I think I need to be more bitter. Every day - online, at work, at home, wherever - I see so much bitterness that I just feel like I'm missing out on something. I have a bit of a hot temper sometimes, but the lingering bitching and whining... I just don't have what it takes to give a shit. I need to fix that. What am I babbling about? Oh, some of you guys are from Michigan. You'll nod your heads and say "yep" when this story is done.
I rolled down to Brownstown to visit the Secretary of State this morning. After the MLK Day thing yesterday, the place was predictably pretty busy. "Now serving" 39. I had number 82. Okay, we'll play some Tetris and it will be cool. A half hour later, no change. A half hour after that, still on #39. The bitching was intense, to say the least. Whatever man, I had nowhere to go today. I kept watching people leave and figured I was getting closer to the front of the line in the process. After I was there for a couple of hours, we the patrons were informed that the branch was being closed on account of a mysterious odor that had made the employees sick.
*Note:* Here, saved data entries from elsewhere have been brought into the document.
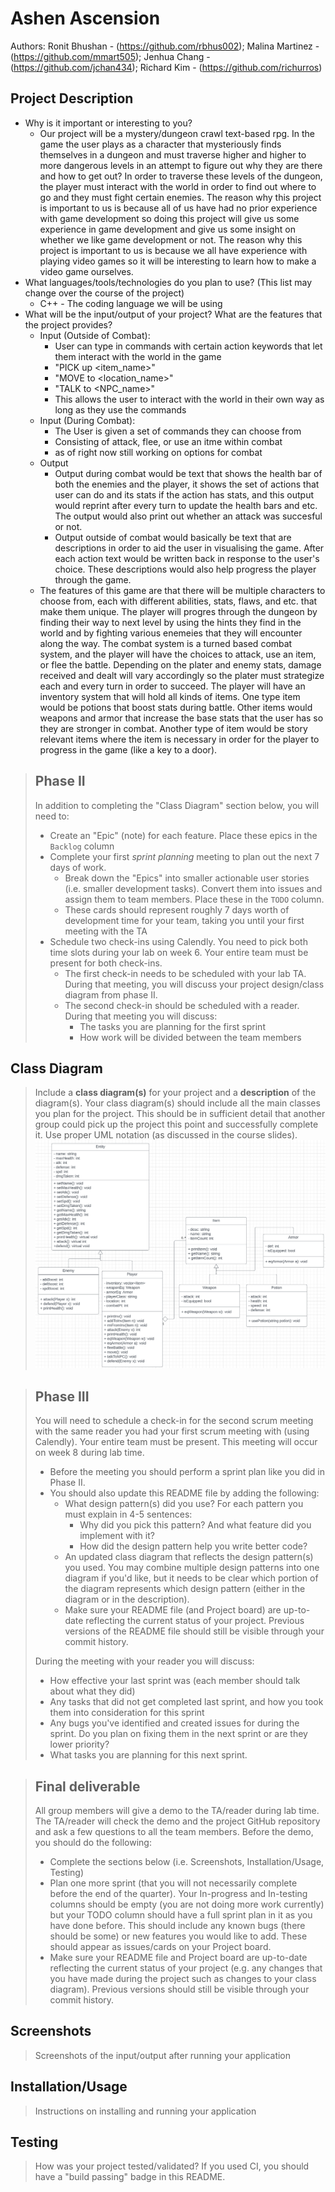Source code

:  
# Ashen Ascension
 
Authors: Ronit Bhushan - (https://github.com/rbhus002); Malina Martinez - (https://github.com/mmart505); Jenhua Chang - (https://github.com/jchan434); Richard Kim - (https://github.com/richurros) 



## Project Description
* Why is it important or interesting to you?
  * Our project will be a mystery/dungeon crawl text-based rpg. In the game the user plays as a character that mysteriously finds themselves in a dungeon and must traverse higher and higher to more dangerous levels in an attempt to figure out why they are there and how to get out? In order to traverse these levels of the dungeon, the player must interact with the world in order to find out where to go and they must fight certain enemies.  The reason why this project is important to us is because all of us have had no prior experience with game development so doing this project will give us some experience in game development and give us some insight on whether we like game development or not. The reason why this project is important to us is because we all have experience with playing video games so it will be interesting to learn how to make a video game ourselves.
 * What languages/tools/technologies do you plan to use? (This list may change over the course of the project)
   * C++ - The coding language we will be using
 * What will be the input/output of your project? What are the features that the project provides?
   * Input (Outside of Combat):
     * User can type in commands with certain action keywords that let them interact with the world in the game
     * "PICK up \<item_name\>"
     * "MOVE to \<location_name\>"
     * "TALK to \<NPC_name\>"
     * This allows the user to interact with the world in their own way as long as they use the commands
   * Input (During Combat):
     * The User is given a set of commands they can choose from
     * Consisting of attack, flee, or use an itme within combat
     * as of right now still working on options for combat
   * Output
     * Output during combat would be text that shows the health bar of both the enemies and the player, it shows the set of actions that user can do and its stats if the action has stats, and this output would reprint after every turn to update the health bars and etc. The output would also print out whether an attack was succesful or not.
     * Output outside of combat would basically be text that are descriptions in order to aid the user in visualising the game. After each action text would be written back in response to the user's choice. These descriptions would also help progress the player through the game.
    * The features of this game are that there will be multiple characters to choose from, each with different abilities, stats, flaws, and etc. that make them unique. The player will progres through the dungeon by finding their way to next level by using the hints they find in the world and by fighting various enemeies that they will encounter along the way. The combat system is a turned based combat system, and the player will have the choices to attack, use an item, or flee the battle. Depending on the plater and enemy stats, damage received and dealt will vary accordingly so the plater must strategize each and every turn in order to succeed. The player will have an inventory system that will hold all kinds of items. One type item would be potions that boost stats during battle. Other items would weapons and armor that increase the base stats that the user has so they are stronger in combat. Another type of item would be story relevant items where the item is necessary in order for the player to progress in the game (like a key to a door).
 
 > ## Phase II
 > In addition to completing the "Class Diagram" section below, you will need to:
 > * Create an "Epic" (note) for each feature. Place these epics in the `Backlog` column
 > * Complete your first *sprint planning* meeting to plan out the next 7 days of work.
 >   * Break down the "Epics" into smaller actionable user stories (i.e. smaller development tasks). Convert them into issues and assign them to team members. Place these in the `TODO` column.
 >   * These cards should represent roughly 7 days worth of development time for your team, taking you until your first meeting with the TA
 > * Schedule two check-ins using Calendly. You need to pick both time slots during your lab on week 6. Your entire team must be present for both check-ins.
 >   * The first check-in needs to be scheduled with your lab TA. During that meeting, you will discuss your project design/class diagram from phase II.
 >   * The second check-in should be scheduled with a reader. During that meeting you will discuss:
 >     * The tasks you are planning for the first sprint
 >     * How work will be divided between the team members

## Class Diagram
 > Include a **class diagram(s)** for your project and a **description** of the diagram(s). Your class diagram(s) should include all the main classes you plan for the project. This should be in sufficient detail that another group could pick up the project this point and successfully complete it. Use proper UML notation (as discussed in the course slides).
![uml class diagram](uml.png)
 
 > ## Phase III
 > You will need to schedule a check-in for the second scrum meeting with the same reader you had your first scrum meeting with (using Calendly). Your entire team must be present. This meeting will occur on week 8 during lab time.
 > * Before the meeting you should perform a sprint plan like you did in Phase II.
 > * You should also update this README file by adding the following:
 >   * What design pattern(s) did you use? For each pattern you must explain in 4-5 sentences:
 >     * Why did you pick this pattern? And what feature did you implement with it?
 >     * How did the design pattern help you write better code?
 >   * An updated class diagram that reflects the design pattern(s) you used. You may combine multiple design patterns into one diagram if you'd like, but it needs to be clear which portion of the diagram represents which design pattern (either in the diagram or in the description).
 >   * Make sure your README file (and Project board) are up-to-date reflecting the current status of your project. Previous versions of the README file should still be visible through your commit history.
> 
> During the meeting with your reader you will discuss: 
 > * How effective your last sprint was (each member should talk about what they did)
 > * Any tasks that did not get completed last sprint, and how you took them into consideration for this sprint
 > * Any bugs you've identified and created issues for during the sprint. Do you plan on fixing them in the next sprint or are they lower priority?
 > * What tasks you are planning for this next sprint.

 
 > ## Final deliverable
 > All group members will give a demo to the TA/reader during lab time. The TA/reader will check the demo and the project GitHub repository and ask a few questions to all the team members. 
 > Before the demo, you should do the following:
 > * Complete the sections below (i.e. Screenshots, Installation/Usage, Testing)
 > * Plan one more sprint (that you will not necessarily complete before the end of the quarter). Your In-progress and In-testing columns should be empty (you are not doing more work currently) but your TODO column should have a full sprint plan in it as you have done before. This should include any known bugs (there should be some) or new features you would like to add. These should appear as issues/cards on your Project board.
 > * Make sure your README file and Project board are up-to-date reflecting the current status of your project (e.g. any changes that you have made during the project such as changes to your class diagram). Previous versions should still be visible through your commit history. 
 
 ## Screenshots
 > Screenshots of the input/output after running your application
 ## Installation/Usage
 > Instructions on installing and running your application
 ## Testing
 > How was your project tested/validated? If you used CI, you should have a "build passing" badge in this README.
 
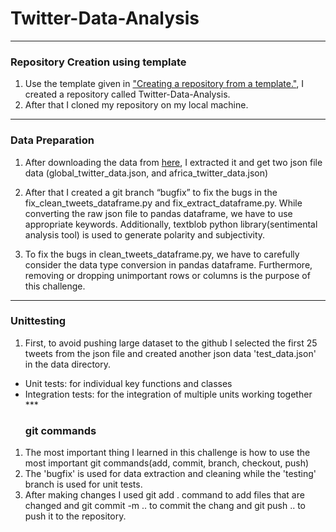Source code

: # Twitter-Data-Analysis
***
### Repository Creation using template
1. Use the template given in ["Creating a repository from a template."](https://docs.github.com/en/articles/creating-a-repository-from-a-template), I created a repository called Twitter-Data-Analysis.
2. After that I cloned my repository on my local machine.
***
### Data Preparation
1. After downloading the data from [here](https://drive.google.com/drive/folders/19G8dmehf9vU0u6VTKGV-yWsQOn3IvPsd), I extracted it and get two json file data (global_twitter_data.json, and africa_twitter_data.json)

2. After that I created a git branch “bugfix” to fix the bugs in the fix_clean_tweets_dataframe.py and fix_extract_dataframe.py. While converting the raw json file to pandas dataframe, we have to use appropriate keywords. Additionally, textblob python library(sentimental analysis tool) is used to generate polarity and subjectivity.
3. To fix the bugs in clean_tweets_dataframe.py, we have to carefully consider the data type conversion in pandas dataframe. Furthermore, removing or dropping unimportant rows or columns is the purpose of this challenge.
***
### Unittesting
1. First, to avoid pushing large dataset to the github I selected the first 25 tweets from the json file and created another json data 'test_data.json' in the data directory. 
- Unit tests: for individual key functions and classes
- Integration tests: for the integration of multiple units working together
      ***
  ### git commands
1. The most important thing I learned in this challenge is how to use the most important git commands(add, commit, branch, checkout, push)
2. The 'bugfix' is used for data extraction and cleaning while the 'testing' branch is used for unit tests.
3. After making changes I used git add . command to add files that are changed and git commit -m .. to commit the chang and git push .. to push it to the repository.
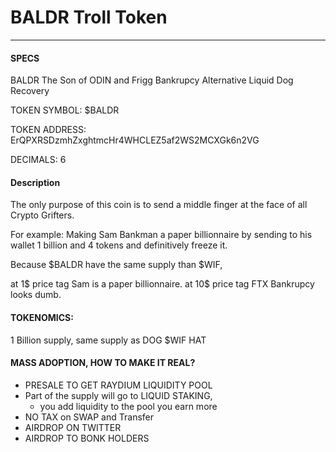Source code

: <h1>BALDR Troll Token</h1><hr/>

<h4> SPECS </h4>
<p>
BALDR 
  The Son of ODIN and Frigg
  Bankrupcy Alternative Liquid Dog Recovery

TOKEN SYMBOL: $BALDR

TOKEN ADDRESS: ErQPXRSDzmhZxghtmcHr4WHCLEZ5af2WS2MCXGk6n2VG

DECIMALS: 6

</p>

<h4> Description </h4>
<p>
The only purpose of this coin is to send a middle finger at the face of all Crypto Grifters.
  
For example: Making Sam Bankman a paper billionnaire by sending to his wallet 1 billion and 4 tokens and definitively freeze it.

Because $BALDR have the same supply than $WIF, 

at 1$ price tag Sam is a paper billionnaire.
at 10$ price tag FTX Bankrupcy looks dumb.


<h4>TOKENOMICS:</h4>

1 Billion supply, same supply as DOG $WIF HAT 

<h4> MASS ADOPTION, HOW TO MAKE IT REAL?</h4>

* PRESALE TO GET RAYDIUM LIQUIDITY POOL 
* Part of the supply will go to LIQUID STAKING,
  - you add liquidity to the pool you earn more
* NO TAX on SWAP and Transfer
* AIRDROP ON TWITTER
* AIRDROP TO BONK HOLDERS








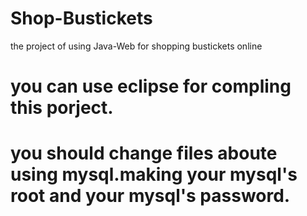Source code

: # Shop-Bustickets
the project of using Java-Web for shopping bustickets online
# you can use eclipse for compling this porject.
# you should change files aboute using mysql.making your mysql's root and your mysql's password.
We were given pink pieces of paper that would let us skip the line at a different branch.
So, up the road in Taylor, I stepped into the first line. The Taylor branch is set up so that the line along the front of the building is sort of an 'expediter' line. You get to the front very quickly, the lady gives you whatever forms you may need, you take a number, and then you wait. Ostensibly this cuts down on the time taken by waiting first, then starting on the forms. Makes sense to me. Once at the front of the line, the lady spotted my pink paper. "Sir, if you have the return pass, you go to that line over there." She directed me to the back of a line of about five people. I tried to explain that the pink pass didn't signify much and that I hadn't gotten started yet. "That line over there sir." Can we just pretend I don't have the pink pass then? I'm already at the front of this line. "Next."
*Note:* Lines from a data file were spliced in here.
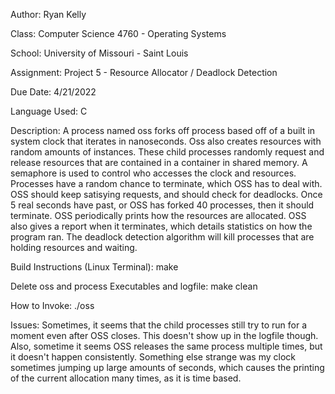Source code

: Author: Ryan Kelly

Class: Computer Science 4760 - Operating Systems

School: University of Missouri - Saint Louis

Assignment: Project 5 - Resource Allocator / Deadlock Detection

Due Date: 4/21/2022

Language Used: C

Description: A process named oss forks off process based off of a built in system clock that iterates in nanoseconds. Oss also creates resources with random amounts of instances. These child processes randomly request and release resources that are contained in a container in shared memory. A semaphore is used to control who accesses the clock and resources. Processes have a random chance to terminate, which OSS has to deal with. OSS should keep satisying requests, and should check for deadlocks. Once 5 real seconds have past, or OSS has forked 40 processes, then it should terminate. OSS periodically prints how the resources are allocated. OSS also gives a report when it terminates, which details statistics on how the program ran. The deadlock detection algorithm will kill processes that are holding resources and waiting.

Build Instructions (Linux Terminal): make 

Delete oss and process Executables and logfile: make clean 

How to Invoke: ./oss

Issues: Sometimes, it seems that the child processes still try to run for a moment even after OSS closes. This doesn't show up in the logfile though. Also, sometime it seems OSS releases the same process multiple times, but it doesn't happen consistently. Something else strange was my clock sometimes jumping up large amounts of seconds, which causes the printing of the current allocation many times, as it is time based.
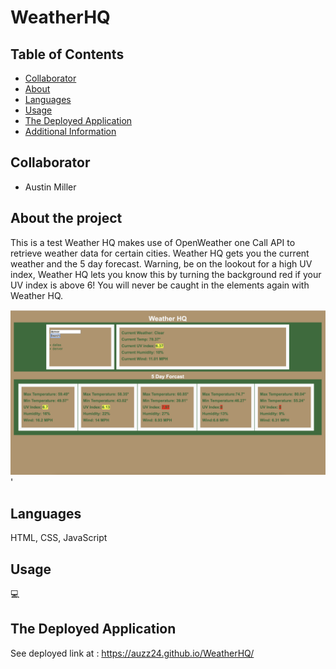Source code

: # WeatherHQ

## Table of Contents  
  - [Collaborator](#credits)
  - [About](#about)
  - [Languages](#languages)
  - [Usage](#usage)
  - [The Deployed Application](#credits)
  - [Additional Information](#additional-info)

 ## Collaborator
   * Austin Miller

  ## About the project 
  This is a test
 Weather HQ makes use of OpenWeather one Call API to retrieve weather data for certain cities. Weather HQ gets you the current weather and the 5 day forecast. Warning, be on the lookout for a high UV index, Weather HQ lets you know this by turning the background red if your UV index is above 6! You will never be caught in the elements again with Weather HQ. 

![alt text](/weatheHQ.png)'

    
  ## Languages
HTML, CSS, JavaScript
 
  ## Usage
  💻

  ## The Deployed Application
  See deployed link at :  https://auzz24.github.io/WeatherHQ/
  
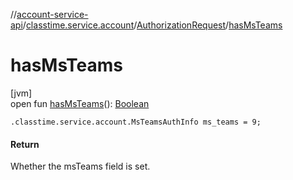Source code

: //[account-service-api](../../../index.md)/[classtime.service.account](../index.md)/[AuthorizationRequest](index.md)/[hasMsTeams](has-ms-teams.md)

# hasMsTeams

[jvm]\
open fun [hasMsTeams](has-ms-teams.md)(): [Boolean](https://kotlinlang.org/api/latest/jvm/stdlib/kotlin/-boolean/index.html)

`.classtime.service.account.MsTeamsAuthInfo ms_teams = 9;`

#### Return

Whether the msTeams field is set.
So, after I stood in my new line for a little while, a guy asked me what I needed. I needed to take the hazmat test and add the endorsement. He gave me the forms that the first bitch... I mean lady... should have been able to give me. Then the testing scenario unfolded. Second time around, good to go, back to the guy's workstation. "That will be sixty dollars." Fuck me! Sixty bucks to add a hazmat endorsement that I don't even plan to use? This blows. I asked him if I had to pay an extra sixty dollars every year. "That's the current cost to renew with the endorsements you have." Yeah, but I'm not renewing anything. My license is good until a year from September. "Oh you were just adding hazmat? She should have given you a different form." She didn't give me any forms, dude. You did. So I filled out some other shit, he screwed around with the computer, I paid $23 (not $60), and now I'm certified. And, as the residents of my fair state nod their heads in sympathy, that was my four hour stint at the Secretary of State today. More technology, more internet shit, better processes, and things still manage to stay the same.
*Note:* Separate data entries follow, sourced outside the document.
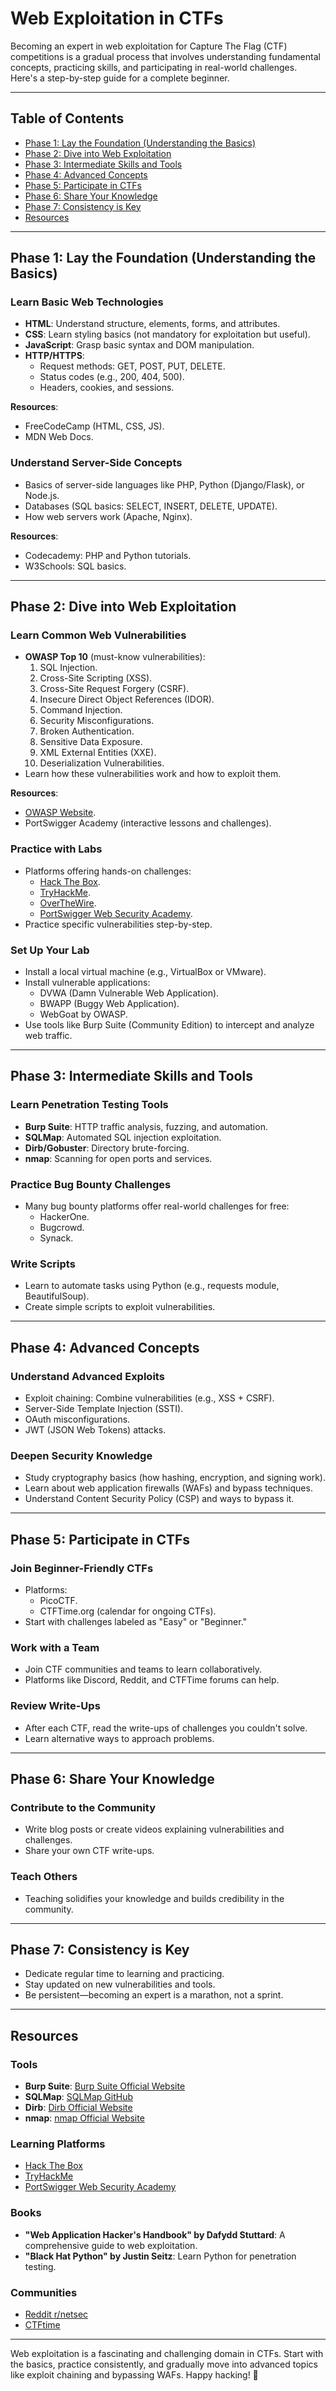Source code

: # Web Exploitation in CTFs

Becoming an expert in web exploitation for Capture The Flag (CTF) competitions is a gradual process that involves understanding fundamental concepts, practicing skills, and participating in real-world challenges. Here's a step-by-step guide for a complete beginner.

---

## Table of Contents
- [Phase 1: Lay the Foundation (Understanding the Basics)](#phase-1-lay-the-foundation-understanding-the-basics)
- [Phase 2: Dive into Web Exploitation](#phase-2-dive-into-web-exploitation)
- [Phase 3: Intermediate Skills and Tools](#phase-3-intermediate-skills-and-tools)
- [Phase 4: Advanced Concepts](#phase-4-advanced-concepts)
- [Phase 5: Participate in CTFs](#phase-5-participate-in-ctfs)
- [Phase 6: Share Your Knowledge](#phase-6-share-your-knowledge)
- [Phase 7: Consistency is Key](#phase-7-consistency-is-key)
- [Resources](#resources)

---

## Phase 1: Lay the Foundation (Understanding the Basics)

### Learn Basic Web Technologies
- **HTML**: Understand structure, elements, forms, and attributes.
- **CSS**: Learn styling basics (not mandatory for exploitation but useful).
- **JavaScript**: Grasp basic syntax and DOM manipulation.
- **HTTP/HTTPS**:
  - Request methods: GET, POST, PUT, DELETE.
  - Status codes (e.g., 200, 404, 500).
  - Headers, cookies, and sessions.

**Resources**:
- FreeCodeCamp (HTML, CSS, JS).
- MDN Web Docs.

### Understand Server-Side Concepts
- Basics of server-side languages like PHP, Python (Django/Flask), or Node.js.
- Databases (SQL basics: SELECT, INSERT, DELETE, UPDATE).
- How web servers work (Apache, Nginx).

**Resources**:
- Codecademy: PHP and Python tutorials.
- W3Schools: SQL basics.

---

## Phase 2: Dive into Web Exploitation

### Learn Common Web Vulnerabilities
- **OWASP Top 10** (must-know vulnerabilities):
  1. SQL Injection.
  2. Cross-Site Scripting (XSS).
  3. Cross-Site Request Forgery (CSRF).
  4. Insecure Direct Object References (IDOR).
  5. Command Injection.
  6. Security Misconfigurations.
  7. Broken Authentication.
  8. Sensitive Data Exposure.
  9. XML External Entities (XXE).
  10. Deserialization Vulnerabilities.
- Learn how these vulnerabilities work and how to exploit them.

**Resources**:
- [OWASP Website](https://owasp.org/).
- PortSwigger Academy (interactive lessons and challenges).

### Practice with Labs
- Platforms offering hands-on challenges:
  - [Hack The Box](https://www.hackthebox.com/).
  - [TryHackMe](https://tryhackme.com/).
  - [OverTheWire](https://overthewire.org/).
  - [PortSwigger Web Security Academy](https://portswigger.net/web-security).
- Practice specific vulnerabilities step-by-step.

### Set Up Your Lab
- Install a local virtual machine (e.g., VirtualBox or VMware).
- Install vulnerable applications:
  - DVWA (Damn Vulnerable Web Application).
  - BWAPP (Buggy Web Application).
  - WebGoat by OWASP.
- Use tools like Burp Suite (Community Edition) to intercept and analyze web traffic.

---

## Phase 3: Intermediate Skills and Tools

### Learn Penetration Testing Tools
- **Burp Suite**: HTTP traffic analysis, fuzzing, and automation.
- **SQLMap**: Automated SQL injection exploitation.
- **Dirb/Gobuster**: Directory brute-forcing.
- **nmap**: Scanning for open ports and services.

### Practice Bug Bounty Challenges
- Many bug bounty platforms offer real-world challenges for free:
  - HackerOne.
  - Bugcrowd.
  - Synack.

### Write Scripts
- Learn to automate tasks using Python (e.g., requests module, BeautifulSoup).
- Create simple scripts to exploit vulnerabilities.

---

## Phase 4: Advanced Concepts

### Understand Advanced Exploits
- Exploit chaining: Combine vulnerabilities (e.g., XSS + CSRF).
- Server-Side Template Injection (SSTI).
- OAuth misconfigurations.
- JWT (JSON Web Tokens) attacks.

### Deepen Security Knowledge
- Study cryptography basics (how hashing, encryption, and signing work).
- Learn about web application firewalls (WAFs) and bypass techniques.
- Understand Content Security Policy (CSP) and ways to bypass it.

---

## Phase 5: Participate in CTFs

### Join Beginner-Friendly CTFs
- Platforms:
  - PicoCTF.
  - CTFTime.org (calendar for ongoing CTFs).
- Start with challenges labeled as "Easy" or "Beginner."

### Work with a Team
- Join CTF communities and teams to learn collaboratively.
- Platforms like Discord, Reddit, and CTFTime forums can help.

### Review Write-Ups
- After each CTF, read the write-ups of challenges you couldn't solve.
- Learn alternative ways to approach problems.

---

## Phase 6: Share Your Knowledge

### Contribute to the Community
- Write blog posts or create videos explaining vulnerabilities and challenges.
- Share your own CTF write-ups.

### Teach Others
- Teaching solidifies your knowledge and builds credibility in the community.

---

## Phase 7: Consistency is Key
- Dedicate regular time to learning and practicing.
- Stay updated on new vulnerabilities and tools.
- Be persistent—becoming an expert is a marathon, not a sprint.

---

## Resources

### Tools
- **Burp Suite**: [Burp Suite Official Website](https://portswigger.net/burp)
- **SQLMap**: [SQLMap GitHub](https://github.com/sqlmapproject/sqlmap)
- **Dirb**: [Dirb Official Website](https://tools.kali.org/web-applications/dirb)
- **nmap**: [nmap Official Website](https://nmap.org/)

### Learning Platforms
- [Hack The Box](https://www.hackthebox.com/)
- [TryHackMe](https://tryhackme.com/)
- [PortSwigger Web Security Academy](https://portswigger.net/web-security)

### Books
- **"Web Application Hacker's Handbook" by Dafydd Stuttard**: A comprehensive guide to web exploitation.
- **"Black Hat Python" by Justin Seitz**: Learn Python for penetration testing.

### Communities
- [Reddit r/netsec](https://www.reddit.com/r/netsec/)
- [CTFtime](https://ctftime.org/)

---

Web exploitation is a fascinating and challenging domain in CTFs. Start with the basics, practice consistently, and gradually move into advanced topics like exploit chaining and bypassing WAFs. Happy hacking! 🚀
Oh yeah, the bitterness... As the day unfolded, I had a dumbass grin on my face like I was certain that someone was watching us on Candid Camera. The usual mass bitch-fest was unfolding right before my eyes and it was right on script. There was the central "bitch to anyone who will listen" ringleader. Then there was the "I'm gonna show them how pissed I am" loudmouth. Then the more cerebral "I'll call the 800 number" associate. And so on and so forth, right down the line. Every character was present and they stayed right on message. They were all so miserable. I wanted to be bitter. I wanted to be a part of this collective misery society. Why should I always have to be an outsider? But I just thought they were hilarious, the whole lot of them. I made the occasional smartass remark, as I tend to do. Obviously you wouldn't be able to know this, but in my own mind I'm pretty funny. My own mind isn't always on the same page as the commonly accepted reality though. Rather than amuse my neighbors, I generally just pissed them off even more. Yet my own bitterness level remained negligible. I never get to have any fun.
I was thinking about going to work in the morning, but nah. I'm taking tomorrow off. I don't feel like getting in my truck just yet.